* [What is expected] Review the material and extract every line in which the word "page" occurs.
#### Information
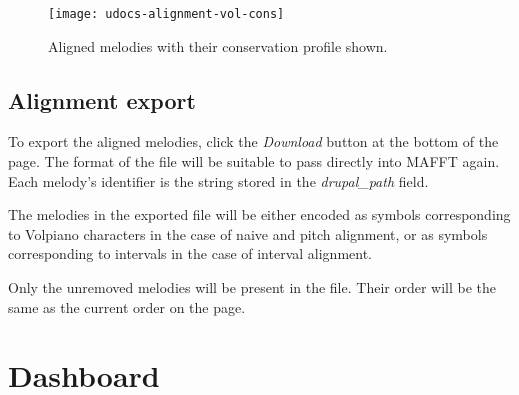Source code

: \begin{figure}[h]
\centering
\texttt{[image: udocs-alignment-vol-cons]}
\caption{Aligned melodies with their conservation profile shown.}
\label{fig:align-cons}
\end{figure}

\subsection{Alignment export}

To export the aligned melodies, click the \emph{Download} button at the bottom of the page. The format of the file will be suitable to pass directly into MAFFT again. Each melody's
identifier is the string stored in the \emph{drupal\_path} field.

The melodies in the exported file will be either encoded as symbols corresponding to Volpiano characters in the case of naive and pitch alignment, or as symbols corresponding to intervals
in the case of interval alignment.

Only the unremoved melodies will be present in the file. Their order will be the same as the current order on the page.

\section{Dashboard}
########
* [Answer to the exercise]
To export the aligned melodies, click the \emph{Download} button at the bottom of the page. The format of the file will be suitable to pass directly into MAFFT again. Each melody's
Only the unremoved melodies will be present in the file. Their order will be the same as the current order on the page.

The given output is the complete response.